Krugman
@ New York Times looks West:
Modern movement conservatism, which transformed the G.O.P. from the
moderate party of Dwight Eisenhower into the radical right-wing
organization we see today, was largely born in California. The Golden
State, even more than the South, created today’s religious conservatism;
it elected Ronald Reagan governor; it’s where the tax revolt of the
1970s began. But that was then. In the decades since, the state has
grown ever more liberal, thanks in large part to an ever-growing
nonwhite share of the electorate.
As a result, the reign of the Governator aside, California has been solidly Democratic
since the late 1990s. And ever since the the political balance shifted,
conservatives have declared the state doomed. Their specifics keep
changing, but the moral is always the same: liberal do-gooders are
bringing California to its knees.
A dozen years ago, the state was supposedly doomed by all its
environmentalists. You see, the eco-freaks were blocking power plants,
and the result was crippling blackouts and soaring power prices. “The
country’s showcase state,” gloated The Wall Street Journal, “has come to
look like a hapless banana republic.”
But a funny thing happened on the road to collapse: it turned out that the main culprit in the
electricity crisis
was deregulation, which opened the door for ruthless market
manipulation. When the market manipulation went away, so did the
blackouts.
Undeterred, a few years later conservatives found another line of
attack. This time they said that liberal big spending and overpaid
public employees were bringing on collapse.

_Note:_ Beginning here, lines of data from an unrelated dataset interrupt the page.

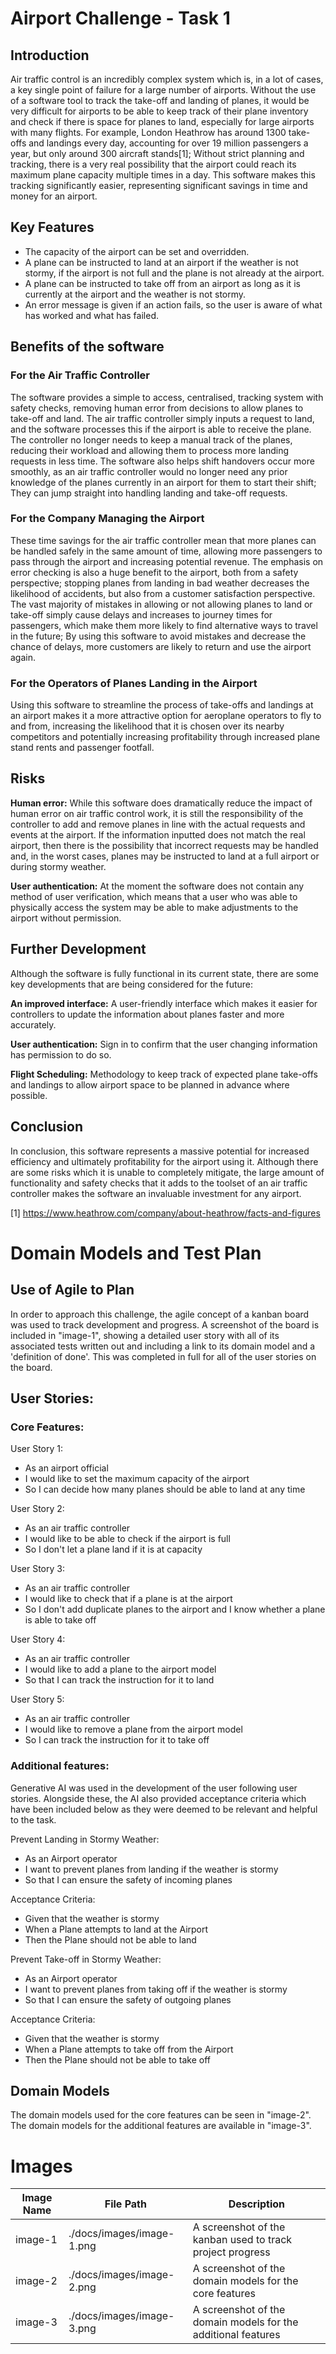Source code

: # Airport Challenge - Task 1

## Introduction

Air traffic control is an incredibly complex system which is, in a lot of cases, a key single point of failure for a large number of airports. Without the use of a software tool to track the take-off and landing of planes, it would be very difficult for airports to be able to keep track of their plane inventory and check if there is space for planes to land, especially for large airports with many flights. For example, London Heathrow has around 1300 take-offs and landings every day, accounting for over 19 million passengers a year, but only around 300 aircraft stands[1]; Without strict planning and tracking, there is a very real possibility that the airport could reach its maximum plane capacity multiple times in a day. This software makes this tracking significantly easier, representing significant savings in time and money for an airport.

## Key Features

- The capacity of the airport can be set and overridden.
- A plane can be instructed to land at an airport if the weather is not stormy, if the airport is not full and the plane is not already at the airport.
- A plane can be instructed to take off from an airport as long as it is currently at the airport and the weather is not stormy.
- An error message is given if an action fails, so the user is aware of what has worked and what has failed.

## Benefits of the software

### For the Air Traffic Controller

The software provides a simple to access, centralised, tracking system with safety checks, removing human error from decisions to allow planes to take-off and land. The air traffic controller simply inputs a request to land, and the software processes this if the airport is able to receive the plane. The controller no longer needs to keep a manual track of the planes, reducing their workload and allowing them to process more landing requests in less time. The software also helps shift handovers occur more smoothly, as an air traffic controller would no longer need any prior knowledge of the planes currently in an airport for them to start their shift; They can jump straight into handling landing and take-off requests.

### For the Company Managing the Airport

These time savings for the air traffic controller mean that more planes can be handled safely in the same amount of time, allowing more passengers to pass through the airport and increasing potential revenue. The emphasis on error checking is also a huge benefit to the airport, both from a safety perspective; stopping planes from landing in bad weather decreases the likelihood of accidents, but also from a customer satisfaction perspective. The vast majority of mistakes in allowing or not allowing planes to land or take-off simply cause delays and increases to journey times for passengers, which make them more likely to find alternative ways to travel in the future; By using this software to avoid mistakes and decrease the chance of delays, more customers are likely to return and use the airport again.

### For the Operators of Planes Landing in the Airport

Using this software to streamline the process of take-offs and landings at an airport makes it a more attractive option for aeroplane operators to fly to and from, increasing the likelihood that it is chosen over its nearby competitors and potentially increasing profitability through increased plane stand rents and passenger footfall.

## Risks

**Human error:** While this software does dramatically reduce the impact of human error on air traffic control work, it is still the responsibility of the controller to add and remove planes in line with the actual requests and events at the airport. If the information inputted does not match the real airport, then there is the possibility that incorrect requests may be handled and, in the worst cases, planes may be instructed to land at a full airport or during stormy weather.

**User authentication:** At the moment the software does not contain any method of user verification, which means that a user who was able to physically access the system may be able to make adjustments to the airport without permission.

## Further Development

Although the software is fully functional in its current state, there are some key developments that are being considered for the future:

**An improved interface:** A user-friendly interface which makes it easier for controllers to update the information about planes faster and more accurately.

**User authentication:** Sign in to confirm that the user changing information has permission to do so.

**Flight Scheduling:** Methodology to keep track of expected plane take-offs and landings to allow airport space to be planned in advance where possible.

## Conclusion

In conclusion, this software represents a massive potential for increased efficiency and ultimately profitability for the airport using it. Although there are some risks which it is unable to completely mitigate, the large amount of functionality and safety checks that it adds to the toolset of an air traffic controller makes the software an invaluable investment for any airport.

[1] https://www.heathrow.com/company/about-heathrow/facts-and-figures

# Domain Models and Test Plan

## Use of Agile to Plan

In order to approach this challenge, the agile concept of a kanban board was used to track development and progress. A screenshot of the board is included in "image-1", showing a detailed user story with all of its associated tests written out and including a link to its domain model and a 'definition of done'. This was completed in full for all of the user stories on the board.

## User Stories:

### Core Features:

User Story 1:

- As an airport official
- I would like to set the maximum capacity of the airport
- So I can decide how many planes should be able to land at any time

User Story 2:

- As an air traffic controller
- I would like to be able to check if the airport is full
- So I don't let a plane land if it is at capacity

User Story 3:

- As an air traffic controller
- I would like to check that if a plane is at the airport
- So I don't add duplicate planes to the airport and I know whether a plane is able to take off

User Story 4:

- As an air traffic controller
- I would like to add a plane to the airport model
- So that I can track the instruction for it to land

User Story 5:

- As an air traffic controller
- I would like to remove a plane from the airport model
- So I can track the instruction for it to take off

### Additional features:

Generative AI was used in the development of the user following user stories. Alongside these, the AI also provided acceptance criteria which have been included below as they were deemed to be relevant and helpful to the task.

Prevent Landing in Stormy Weather:

- As an Airport operator
- I want to prevent planes from landing if the weather is stormy
- So that I can ensure the safety of incoming planes

Acceptance Criteria:

- Given that the weather is stormy
- When a Plane attempts to land at the Airport
- Then the Plane should not be able to land

Prevent Take-off in Stormy Weather:

- As an Airport operator
- I want to prevent planes from taking off if the weather is stormy
- So that I can ensure the safety of outgoing planes

Acceptance Criteria:

- Given that the weather is stormy
- When a Plane attempts to take off from the Airport
- Then the Plane should not be able to take off

## Domain Models

The domain models used for the core features can be seen in "image-2". The domain models for the additional features are available in "image-3".

# Images

| Image Name | File Path                 | Description                                                   |
| ---------- | ------------------------- | ------------------------------------------------------------- |
| image-1    | ./docs/images/image-1.png | A screenshot of the kanban used to track project progress     |
| image-2    | ./docs/images/image-2.png | A screenshot of the domain models for the core features       |
| image-3    | ./docs/images/image-3.png | A screenshot of the domain models for the additional features |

And the state has indeed spent the past few years facing a severe fiscal
crunch. When the national housing bubble burst, California was hit
especially hard, and the combined effects of the plunge in home prices
and the economic downturn led to sharply reduced revenue. Once more
there were gleeful pronouncements of imminent doom: California, declared
one pundit after another, is America’s Greece.
Again, however, reports of the state’s demise proved premature.

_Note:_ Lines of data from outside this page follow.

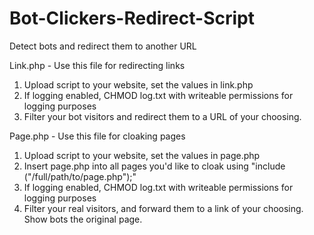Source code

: Bot-Clickers-Redirect-Script
============================

Detect bots and redirect them to another URL

Link.php - Use this file for redirecting links

1. Upload script to your website, set the values in link.php
2. If logging enabled, CHMOD log.txt with writeable permissions for logging purposes
3. Filter your bot visitors and redirect them to a URL of your choosing.


Page.php - Use this file for cloaking pages

1. Upload script to your website, set the values in page.php
2. Insert page.php into all pages you'd like to cloak using "include ("/full/path/to/page.php");"
3. If logging enabled, CHMOD log.txt with writeable permissions for logging purposes
4. Filter your real visitors, and forward them to a link of your choosing. Show bots the original page.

Unemployment in California remains high, but it’s coming down — and
there’s a projected budget surplus, in part because the implosion of the
state’s Republican Party finally gave Democrats a big enough political
advantage to push through some desperately needed tax increases. Far
from presiding over a Greek-style crisis, Gov. Jerry Brown is
proclaiming a
comeback.
Needless to say, the usual suspects are still predicting doom — this
time from the very tax hikes that are closing the budget gap, which they
say will cause millionaires and businesses to flee the state. Well,
maybe — but serious studies have found very little evidence either that
tax hikes cause lots of wealthy people to move or that state taxes have any significant impact on growth.

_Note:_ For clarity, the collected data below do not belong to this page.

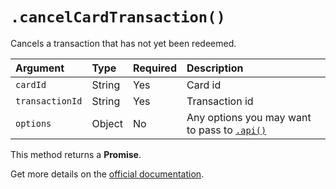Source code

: # `.cancelCardTransaction()`

Cancels a transaction that has not yet been redeemed.

| Argument        | Type   | Required | Description                                              |
|:----------------|:-------|:---------|:---------------------------------------------------------|
| `cardId`        | String | Yes      | Card id                                                  |
| `transactionId` | String | Yes      | Transaction id                                           |
| `options`       | Object | No       | Any options you may want to pass to [`.api()`](/sdk#api) |

This method returns a **Promise**.

Get more details on the [official documentation](https://uphold.com/en/developer/api/documentation/#cancel-a-transaction).
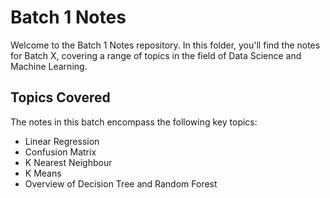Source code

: # Batch 1 Notes

Welcome to the Batch 1 Notes repository. In this folder, you'll find the notes for Batch X, covering a range of topics in the field of Data Science and Machine Learning.

## Topics Covered

The notes in this batch encompass the following key topics:

 - Linear Regression
 - Confusion Matrix
 - K Nearest Neighbour
 - K Means
 - Overview of Decision Tree and Random Forest

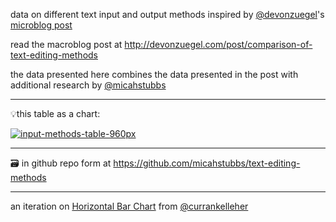 data on different text input and output methods inspired by [@devonzuegel](https://twitter.com/devonzuegel)'s [microblog post](https://twitter.com/devonzuegel/status/1035905169802706944)

read the macroblog post at http://devonzuegel.com/post/comparison-of-text-editing-methods

the data presented here combines the data presented in the post with additional research by [@micahstubbs](https://twitter.com/micahstubbs)

---

💡this table as a chart:

[![input-methods-table-960px](https://user-images.githubusercontent.com/2119400/44952908-a9d0b480-ae3f-11e8-958c-7dd9830a19aa.jpg)](https://twitter.com/devonzuegel/status/1035905169802706944)

---

🗃 in github repo form at https://github.com/micahstubbs/text-editing-methods

---

an iteration on [Horizontal Bar Chart](http://bl.ocks.org/curran/8ac62d283a7aa6e95de8) from [@currankelleher](https://twitter.com/currankelleher)
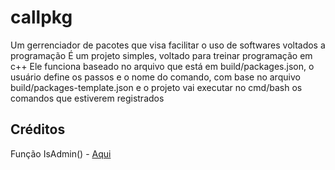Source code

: # callpkg
Um gerrenciador de pacotes que visa facilitar o uso de softwares voltados a programação
É um projeto simples, voltado para treinar programação em c++
Ele funciona baseado no arquivo que está em build/packages.json, o usuário define os passos e o nome do comando, com base no arquivo build/packages-template.json e o projeto vai executar no cmd/bash os comandos que estiverem registrados

## Créditos

Função IsAdmin() - [Aqui](https://www.codeproject.com/Questions/544981/IsplusProcessplusRunningplusasplusAdministrator)
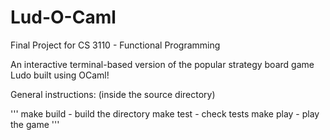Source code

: # Lud-O-Caml                                                                                                                                                       
                                                                                                                                                      
Final Project for CS 3110 - Functional Programming

An interactive terminal-based version of the popular strategy board game Ludo built using OCaml!

General instructions:
(inside the source directory)

'''
make build - build the directory
make test - check tests
make play - play the game
'''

So what do we learn from this history of doom deferred?
I’m not suggesting everything in California is just fine. Unemployment —
especially long-term unemployment — remains very high. California’s
longer-term economic growth has slowed, too, mainly because the state’s
limited supply of buildable land means high housing prices, bringing an
era of rapid population growth to an end. (Did you know that
metropolitan Los Angeles has a
higher population density
than metropolitan New York?) Last but not least, decades of political
paralysis have degraded the state’s once-superb public education system.
So there are plenty of problems.
The point, however, is that these problems bear no resemblance to the
death-by-liberalism story line the California-bashers keep peddling.
California isn’t a state in which liberals have run wild; it’s a state
where a liberal majority has been effectively hamstrung by a fanatical
conservative minority that, thanks to supermajority rules, has been able
to block effective policy-making.
And that’s where things get really interesting — because the era of
hamstrung government seems to be coming to an end. Over the years,
California’s Republicans moved right as the state moved left, yet
retained political relevance thanks to their blocking power. But at this
point the state’s G.O.P. has fallen below critical mass, losing even
its power to obstruct — and this has left Mr. Brown free to push an
agenda of tax hikes and infrastructure spending that sounds remarkably
like the kind of thing California used to do before the rise of the
radical right.
And if this agenda is successful, it will have national implications.
After all, California’s political story — in which a radicalized G.O.P.
fell increasingly out of touch with an increasingly diverse and socially
liberal electorate, and eventually found itself marginalized — is
arguably playing out with a lag on the national scene too.